最高の道を教えます
コリントの信徒への手紙一 12章31節b~13章7節
主題聖句 「愛は忍耐強い。愛は情け深い。ねたまない。愛は自慢せず、高ぶらない。」 コリントの信徒への手紙一 13章4節
コリントの信徒への手紙のなかでも大変有名な御言葉です。4~7節は結婚式で読まれることが多いので、ご自分の結婚式を思い起こされる方もいらっしゃるのではないでしょうか。
パウロが1世紀の異文化のコリントの教会に向けて書き送った手紙であることを意識して読んでみましょう。12章の最後にさまざまな賜物を掲げた後で、パウロは「もっと大きな賜物を受けるように」と勧めます。この大きな賜物が「愛」です。名詞ではなく動詞で「愛する」と受け取った方が良いでしょう。
続けてパウロは「最高の道を教えます」と言いますが、具体的にどうしろとは言いません。パウロ自身は異言を語ることも解釈もできました。癒しの奇跡を行ったこともあるし、元律法学者として高度な神学を教えることもできました。自分の全てを捧げる伝道者として、テント職人を生業としながら、福音を伝道しました。しかしそれらの働きも、神を愛し人を愛する心から出るのでなければ何の意味もない、と言うのです。

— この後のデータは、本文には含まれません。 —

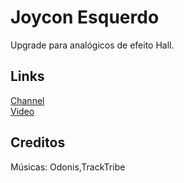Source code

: # Joycon Esquerdo
Upgrade para analógicos de efeito Hall. 

## Links
[Channel](https://www.youtube.com/channel/UCFoWwgoWsV5S6YUhWTMLMNQ)  
[Video](https://youtu.be/5jVpDF5EKhI)

## Creditos
Músicas: Odonis,TrackTribe
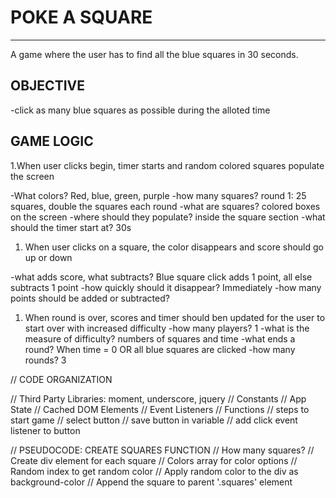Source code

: # POKE A SQUARE
__________________
A game where the user has to find all the blue squares in 30 seconds.

## OBJECTIVE

-click as many blue squares as possible during the alloted time

## GAME LOGIC

1.When user clicks begin, timer starts and random colored squares populate the screen

-What colors? Red, blue, green, purple
-how many squares? round 1: 25 squares, double the squares each round
-what are squares? colored boxes on the screen
-where should they populate? inside the square section
-what should the timer start at? 30s

1. When user clicks on a square, the color disappears and score should go up or down

-what adds score, what subtracts? Blue square click adds 1 point, all else subtracts 1 point
-how quickly should it disappear? Immediately
-how many points should be added or subtracted?

1. When round is over, scores and timer should ben updated for the user to start over with increased difficulty
-how many players? 1
-what is the measure of difficulty? numbers of squares and time
-what ends a round? When time = 0 OR all blue squares are clicked
-how many rounds? 3

// CODE ORGANIZATION

// Third Party Libraries: moment, underscore, jquery
// Constants
// App State
// Cached DOM Elements
// Event Listeners
// Functions
// steps to start game
    // select button
    // save button in variable
    // add click event listener to button

// PSEUDOCODE: CREATE SQUARES FUNCTION
// How many squares?
// Create div element for each square
// Colors array for color options
// Random index to get random color
// Apply random color to the div as background-color
// Append the square to parent '.squares' element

騒がしいどら、やかましいシンバルとは、当時の偶像の神殿で、参拝者の気分を高揚させるために盛大に鳴らされたものです。パウロが言いたいのは、神と人に対する愛がなければ、祈りも賛美も偶像崇拝に等しい、という厳しい言葉です。
「愛」とは神様から来るだけではなく、信仰者が捧げるだけでもありません。キリスト教は関係を作ることを求める教えです。神様はわたしたちと関係を結ぶために、独り子イエス・キリストまで惜しまず与えてくださいました。このことを知ればおのずと、神様の示される道を見い出し歩みたい願いが生まれるでしょう。これが「最高の道」ではないでしょうか。愛することは時に難しい。しかし「愛は忍耐強い」最高の道を求めましょう。